● **Prompt**
Search the entries below for "archeologist". Report each line where it occurs.

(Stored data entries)
===============
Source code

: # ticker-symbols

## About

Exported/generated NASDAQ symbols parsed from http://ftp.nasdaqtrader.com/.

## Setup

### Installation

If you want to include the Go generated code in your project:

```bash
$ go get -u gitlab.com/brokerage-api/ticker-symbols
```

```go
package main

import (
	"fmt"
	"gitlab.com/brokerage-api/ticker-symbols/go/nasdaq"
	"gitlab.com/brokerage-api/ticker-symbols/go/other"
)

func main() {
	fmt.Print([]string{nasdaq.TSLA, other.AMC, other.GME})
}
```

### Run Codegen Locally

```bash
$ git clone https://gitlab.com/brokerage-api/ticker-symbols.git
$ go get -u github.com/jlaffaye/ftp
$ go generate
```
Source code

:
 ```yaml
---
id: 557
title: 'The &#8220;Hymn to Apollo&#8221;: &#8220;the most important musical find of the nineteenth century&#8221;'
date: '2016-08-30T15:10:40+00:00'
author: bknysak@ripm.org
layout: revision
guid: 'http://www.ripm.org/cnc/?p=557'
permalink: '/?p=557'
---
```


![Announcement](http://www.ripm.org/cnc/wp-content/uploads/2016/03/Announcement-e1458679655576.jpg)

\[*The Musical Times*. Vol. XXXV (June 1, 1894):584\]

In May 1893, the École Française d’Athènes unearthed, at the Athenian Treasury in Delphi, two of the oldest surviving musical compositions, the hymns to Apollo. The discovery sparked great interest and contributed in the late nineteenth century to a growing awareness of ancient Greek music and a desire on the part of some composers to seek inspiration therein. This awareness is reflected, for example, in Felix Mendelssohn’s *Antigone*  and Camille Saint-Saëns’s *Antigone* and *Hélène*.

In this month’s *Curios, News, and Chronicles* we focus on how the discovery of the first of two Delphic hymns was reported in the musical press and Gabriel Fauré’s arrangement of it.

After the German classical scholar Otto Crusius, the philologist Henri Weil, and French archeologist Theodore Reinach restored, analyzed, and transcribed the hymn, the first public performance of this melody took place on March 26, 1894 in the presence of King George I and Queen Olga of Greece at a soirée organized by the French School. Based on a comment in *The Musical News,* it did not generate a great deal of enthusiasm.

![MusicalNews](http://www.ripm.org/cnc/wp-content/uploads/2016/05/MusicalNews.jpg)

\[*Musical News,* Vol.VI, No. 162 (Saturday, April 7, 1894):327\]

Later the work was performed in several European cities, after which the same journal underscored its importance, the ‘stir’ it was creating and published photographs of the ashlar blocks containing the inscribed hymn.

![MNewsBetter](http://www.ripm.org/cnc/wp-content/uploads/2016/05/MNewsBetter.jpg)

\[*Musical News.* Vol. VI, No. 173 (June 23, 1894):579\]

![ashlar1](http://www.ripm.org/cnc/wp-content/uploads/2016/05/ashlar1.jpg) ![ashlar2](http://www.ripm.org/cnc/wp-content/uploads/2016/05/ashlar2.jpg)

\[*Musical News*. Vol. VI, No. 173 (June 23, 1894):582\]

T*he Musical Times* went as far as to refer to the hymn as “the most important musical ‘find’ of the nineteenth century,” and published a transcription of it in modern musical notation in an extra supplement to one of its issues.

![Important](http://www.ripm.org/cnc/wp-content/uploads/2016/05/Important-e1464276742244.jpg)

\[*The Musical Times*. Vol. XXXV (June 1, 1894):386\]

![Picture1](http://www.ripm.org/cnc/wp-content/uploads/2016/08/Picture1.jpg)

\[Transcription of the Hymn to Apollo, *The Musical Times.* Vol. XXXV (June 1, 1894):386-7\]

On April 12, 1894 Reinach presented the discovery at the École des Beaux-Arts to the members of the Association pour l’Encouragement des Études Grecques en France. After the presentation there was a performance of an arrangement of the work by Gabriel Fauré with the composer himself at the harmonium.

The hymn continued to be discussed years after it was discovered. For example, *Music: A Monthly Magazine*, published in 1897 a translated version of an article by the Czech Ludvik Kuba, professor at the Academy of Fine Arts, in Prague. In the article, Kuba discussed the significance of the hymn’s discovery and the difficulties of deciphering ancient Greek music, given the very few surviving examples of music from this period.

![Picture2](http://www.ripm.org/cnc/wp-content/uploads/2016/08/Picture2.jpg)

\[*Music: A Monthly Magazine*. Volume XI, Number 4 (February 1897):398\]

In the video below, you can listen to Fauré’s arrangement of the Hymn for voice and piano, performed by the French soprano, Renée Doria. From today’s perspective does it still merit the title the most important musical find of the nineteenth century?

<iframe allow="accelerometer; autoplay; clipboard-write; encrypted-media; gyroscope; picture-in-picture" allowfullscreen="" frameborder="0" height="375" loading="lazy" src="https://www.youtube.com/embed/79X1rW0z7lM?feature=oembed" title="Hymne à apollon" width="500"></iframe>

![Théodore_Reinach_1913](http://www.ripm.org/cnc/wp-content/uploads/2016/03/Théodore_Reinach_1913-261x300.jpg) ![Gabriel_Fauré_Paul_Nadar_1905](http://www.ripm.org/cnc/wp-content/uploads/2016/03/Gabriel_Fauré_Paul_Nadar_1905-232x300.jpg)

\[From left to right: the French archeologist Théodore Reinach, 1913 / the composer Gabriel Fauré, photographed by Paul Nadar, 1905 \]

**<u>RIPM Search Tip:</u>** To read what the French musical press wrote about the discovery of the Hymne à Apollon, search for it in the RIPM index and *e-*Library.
===============
● **Answer box**
After the German classical scholar Otto Crusius, the philologist Henri Weil, and French archeologist Theodore Reinach restored, analyzed, and transcribed the hymn, the first public performance of this melody took place on March 26, 1894 in the presence of King George I and Queen Olga of Greece at a soirée organized by the French School. Based on a comment in *The Musical News,* it did not generate a great deal of enthusiasm.
\[From left to right: the French archeologist Théodore Reinach, 1913 / the composer Gabriel Fauré, photographed by Paul Nadar, 1905 \]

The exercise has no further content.